- PROBLEM TO WORK ON: Read through the records. Copy each line that has the word "where".

Start of MATERIALS PROVIDED

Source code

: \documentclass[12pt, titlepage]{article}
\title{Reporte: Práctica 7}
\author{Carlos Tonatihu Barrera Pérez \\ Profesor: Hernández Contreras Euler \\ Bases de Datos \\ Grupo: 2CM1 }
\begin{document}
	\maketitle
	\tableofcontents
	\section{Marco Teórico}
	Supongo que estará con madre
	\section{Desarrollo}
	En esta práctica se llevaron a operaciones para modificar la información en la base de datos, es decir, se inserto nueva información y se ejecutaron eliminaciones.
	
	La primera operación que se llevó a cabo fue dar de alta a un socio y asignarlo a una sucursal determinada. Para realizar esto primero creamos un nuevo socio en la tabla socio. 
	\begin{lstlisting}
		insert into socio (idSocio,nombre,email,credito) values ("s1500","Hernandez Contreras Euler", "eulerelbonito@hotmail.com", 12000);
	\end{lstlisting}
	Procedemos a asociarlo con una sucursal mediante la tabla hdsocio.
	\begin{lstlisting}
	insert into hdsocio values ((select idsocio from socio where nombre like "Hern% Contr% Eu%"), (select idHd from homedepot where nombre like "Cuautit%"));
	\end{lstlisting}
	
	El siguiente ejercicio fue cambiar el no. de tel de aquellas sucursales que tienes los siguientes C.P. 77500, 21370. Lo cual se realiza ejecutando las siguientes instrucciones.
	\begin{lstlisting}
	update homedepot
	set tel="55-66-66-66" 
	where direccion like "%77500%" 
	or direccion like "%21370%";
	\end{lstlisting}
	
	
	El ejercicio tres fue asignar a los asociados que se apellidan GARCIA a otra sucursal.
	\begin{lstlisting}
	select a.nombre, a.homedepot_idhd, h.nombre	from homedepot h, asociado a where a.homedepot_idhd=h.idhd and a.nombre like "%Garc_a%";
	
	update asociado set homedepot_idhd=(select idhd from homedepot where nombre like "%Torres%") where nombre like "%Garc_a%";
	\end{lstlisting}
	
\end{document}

End of MATERIALS PROVIDED

- ANSWER TO THIS TASK:
	insert into hdsocio values ((select idsocio from socio where nombre like "Hern% Contr% Eu%"), (select idHd from homedepot where nombre like "Cuautit%"));
	where direccion like "%77500%" 
	select a.nombre, a.homedepot_idhd, h.nombre	from homedepot h, asociado a where a.homedepot_idhd=h.idhd and a.nombre like "%Garc_a%";
	update asociado set homedepot_idhd=(select idhd from homedepot where nombre like "%Torres%") where nombre like "%Garc_a%";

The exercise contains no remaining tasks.